The bad thing is, that the system is only eventually consistent. You will need to track the delay and keep it short.
As adrianmsmith mentioned, its usually better to create monolith when possible.
Two phase commit is the traditional answer. Only extreme "enterprise" environments support it like JTA transaction managers in Java land.
But 2PC is slow.
The modern answer is to move scalability to your DB layer and have X instances of your monolith. Some NewSQL databases like CockroachDB and TiDB are reasonable choices as long as you avoid complex SQL
I'm sorry but this is exactly what tons of "old" businesses have done for ages. But they are being told over and over that that isn't "web scale".

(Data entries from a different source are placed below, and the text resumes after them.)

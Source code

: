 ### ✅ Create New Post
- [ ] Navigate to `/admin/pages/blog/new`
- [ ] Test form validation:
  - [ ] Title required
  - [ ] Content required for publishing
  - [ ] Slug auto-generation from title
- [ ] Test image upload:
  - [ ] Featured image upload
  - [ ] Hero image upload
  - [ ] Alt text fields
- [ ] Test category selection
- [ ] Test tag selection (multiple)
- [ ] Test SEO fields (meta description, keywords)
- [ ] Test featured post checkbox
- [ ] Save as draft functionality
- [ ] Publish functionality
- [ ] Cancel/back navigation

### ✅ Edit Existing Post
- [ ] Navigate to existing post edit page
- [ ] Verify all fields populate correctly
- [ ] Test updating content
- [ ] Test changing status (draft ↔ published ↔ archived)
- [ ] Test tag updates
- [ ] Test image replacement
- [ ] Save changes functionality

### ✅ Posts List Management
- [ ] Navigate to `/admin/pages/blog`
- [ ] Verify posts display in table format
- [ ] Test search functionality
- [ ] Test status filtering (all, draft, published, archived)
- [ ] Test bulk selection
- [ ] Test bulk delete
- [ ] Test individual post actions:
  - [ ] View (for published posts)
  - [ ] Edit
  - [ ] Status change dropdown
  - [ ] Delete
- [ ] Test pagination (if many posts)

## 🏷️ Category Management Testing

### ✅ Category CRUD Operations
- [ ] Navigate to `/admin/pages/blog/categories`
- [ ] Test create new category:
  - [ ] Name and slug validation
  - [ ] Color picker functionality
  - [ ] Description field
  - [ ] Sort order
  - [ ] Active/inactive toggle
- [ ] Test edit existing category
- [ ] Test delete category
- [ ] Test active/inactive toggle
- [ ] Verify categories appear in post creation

In my old life we just scaled via the DB and were able to deploy as many copies of our monolithic services as we needed to scale. We had a few monolithic services (no, not microservices, really nothing micro about them at all) that even shared some core code through a library.

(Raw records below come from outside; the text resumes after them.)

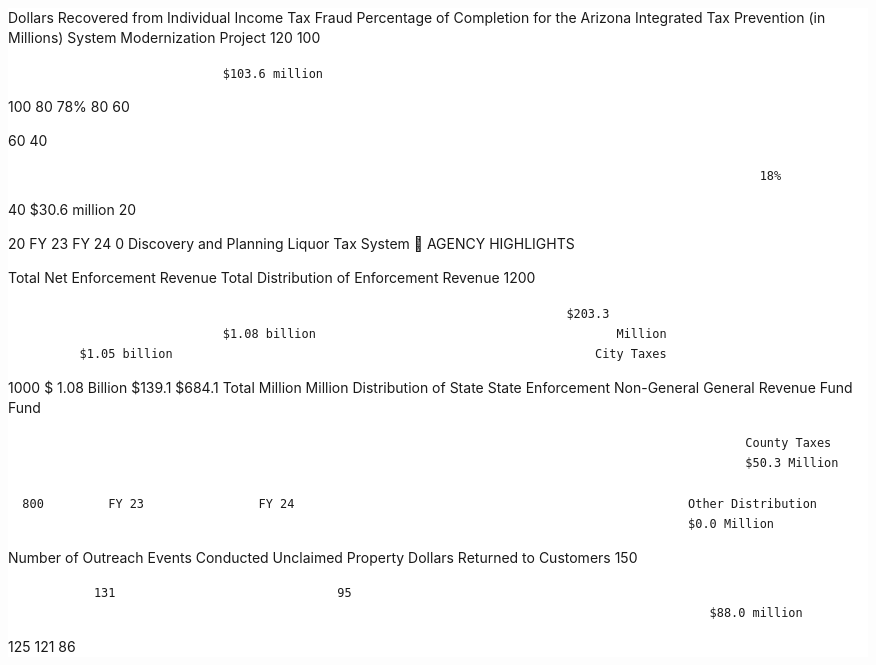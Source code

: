 


Dollars Recovered from Individual Income Tax Fraud              Percentage of Completion for the Arizona Integrated Tax
Prevention (in Millions)                                        System Modernization Project
120                                                            100

                                  $103.6 million
100                                                             80                78%
 80                                                             60


 60                                                             40


                                                                                                             18%
 40
            $30.6 million                                       20


 20               FY 23                  FY 24                      0      Discovery and Planning     Liquor Tax System
 AGENCY HIGHLIGHTS

 Total Net Enforcement Revenue                         Total Distribution of Enforcement Revenue
  1200


                                                                                  $203.3
                                  $1.08 billion                                          Million
              $1.05 billion                                                           City Taxes



  1000
                                                                         $
                                                                           1.08
                                                                            Billion          $139.1
                                                       $684.1                     Total          Million
                                                            Million     Distribution of            State
                                                             State       Enforcement         Non-General
                                                           General            Revenue              Fund
                                                             Fund

                                                                                                           County Taxes
                                                                                                           $50.3 Million

      800         FY 23                FY 24                                                       Other Distribution
                                                                                                   $0.0 Million




 Number of Outreach Events Conducted              Unclaimed Property Dollars Returned to Customers
150

                131                               95
                                                                                                      $88.0 million
125                                    121        86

In my new life that is no longer wanted and we need microservices and multiple databases. Except that it's all just logically split and in reality ends up in the same DB instance. But you know, we could scale it to a new DB instance if we ever needed to. Not that we will if you ask me because we run maaaany customers on the same database instance too. So it's all fake and we could've just used the same old boring working fine approach as any old business. Go figure.
Yeah you're right to an extent. But in the past you could hit a point where one DB could not handle the traffic. There's tons of businesses out there doing one DB instance per customer because of this.

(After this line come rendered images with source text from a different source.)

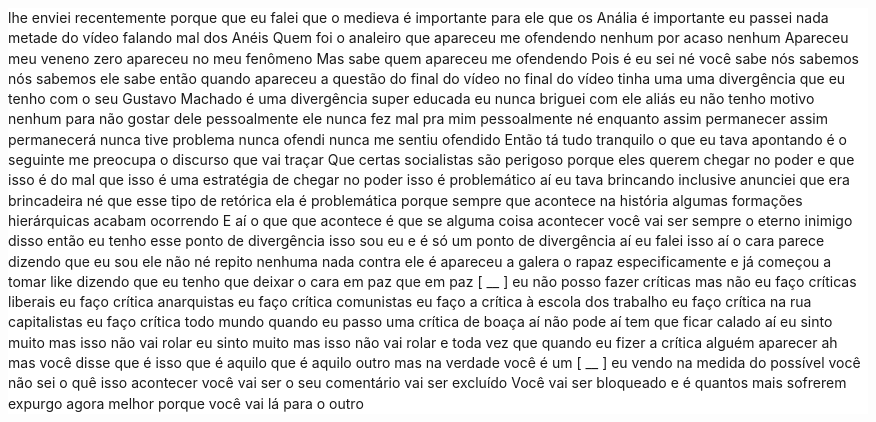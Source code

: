 lhe enviei recentemente porque que eu
falei que o medieva é importante para
ele que os Anália é importante eu passei
nada metade do vídeo falando mal dos
Anéis Quem foi o analeiro que apareceu
me ofendendo nenhum por acaso nenhum
Apareceu meu veneno zero apareceu no meu
fenômeno Mas sabe quem apareceu me
ofendendo Pois é eu sei né você sabe nós
sabemos nós sabemos ele sabe então
quando apareceu
a questão do final do vídeo no final do
vídeo tinha uma uma divergência que eu
tenho com o seu Gustavo Machado é uma
divergência super educada eu nunca
briguei com ele aliás eu não tenho
motivo nenhum para não gostar dele
pessoalmente ele nunca fez mal pra mim
pessoalmente né enquanto assim
permanecer assim permanecerá nunca tive
problema nunca ofendi nunca me sentiu
ofendido Então tá tudo tranquilo o que
eu tava apontando é o seguinte me
preocupa o discurso que vai traçar Que
certas socialistas são perigoso porque
eles querem chegar no poder e que isso é
do mal que isso é uma estratégia de
chegar no poder isso é problemático aí
eu tava brincando inclusive anunciei que
era brincadeira né que esse tipo de
retórica ela é problemática porque
sempre que acontece na história algumas
formações hierárquicas acabam ocorrendo
E aí o que que acontece é que se alguma
coisa acontecer você vai ser sempre o
eterno inimigo disso então eu tenho esse
ponto de divergência isso sou eu e é só
um ponto de divergência aí eu falei isso
aí o cara parece dizendo que eu sou
ele não né repito nenhuma nada contra
ele é apareceu a galera o rapaz
especificamente e já começou a tomar
like dizendo que eu tenho que deixar o
cara em paz que em paz [ __ ] eu não
posso fazer críticas mas não eu faço
críticas liberais eu faço crítica
anarquistas eu faço crítica comunistas
eu faço a crítica à escola dos trabalho
eu faço crítica na rua capitalistas eu
faço crítica todo mundo quando eu passo
uma crítica
de boaça aí não pode aí tem que ficar
calado aí eu sinto muito mas isso não
vai rolar eu sinto muito mas isso não
vai rolar e toda vez que quando eu fizer
a crítica alguém aparecer ah mas você
disse que é isso que é aquilo que é
aquilo outro mas na verdade você é um
[ __ ] eu vendo na medida do possível
você não sei o quê isso acontecer você
vai ser o seu comentário vai ser
excluído Você vai ser bloqueado e é
quantos mais sofrerem expurgo agora
melhor porque você vai lá para o outro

With Cockroach and TiDB you can host unlimited traffic on the same db as long as you're careful about queries. I guess you could with Mongo or whatever too if you're okay with data corruption
In my experience being careful with the queries is harder and/or more expensive. Developer time is either very expensive or you just don't have the right developers.
It also depends a lot what kind of money you can throw around. Are you a big fat insurance company? Music business? Bank? You are just gonna throw money at Oracle and your hardware vendor and its gonna scale (thinking 10-ish years back into my past here as an example). I think we came from like 4GB of RAM on the DB and a couple of CPUs with single path i/o.
Could have spent ages optimizing all the different workloads. And this was already using read only replicas heavily for around the globe acceleration. This internal app was used 24/7 from different places in the world tho heaviest usage was Europe/US timezone. Instead they got 128GB of RAM, 16 cores IIRC and 4-path i/o (still spinning disk w/ SCSI at the time). Sure it cost a lot I'm sure. But I doubt it cost more than a year's salary of _one_ of us developers. And optimization would've required the application developers, the backend batch job developers and the (shared resource) DB admins to work on a multitude of workloads and use cases to analyze and optimize.
FF to my current job with lots and lots of but mainly smaller customers. One DB instance per per customer would be a lot of overhead. We do one schema per customer on PostgreSQL right now with sharding.
>> A real issue with microservices is that you can no longer use the database system for transactional integrity.
> Is there a better option? And what is it?
If you truly have a distributed system, then you have to pick from a number of not-ideal options.
But, there are certainly many systems where the developers and architects have a choice as to whether to create a microservices or a monolith. If you're facing that sort of choice, the "better option" (in terms of being a solution to distributed transactions) is to use a monolith, and not have to deal with distributed transactions at all. You get the facility to just rollback the entire transaction.
(Today's interaction with phone support: Convincing Smart and Final that when their third-party delivery company had their systems go down, they didn't actually deliver the order, even though they generated a receipt for it.)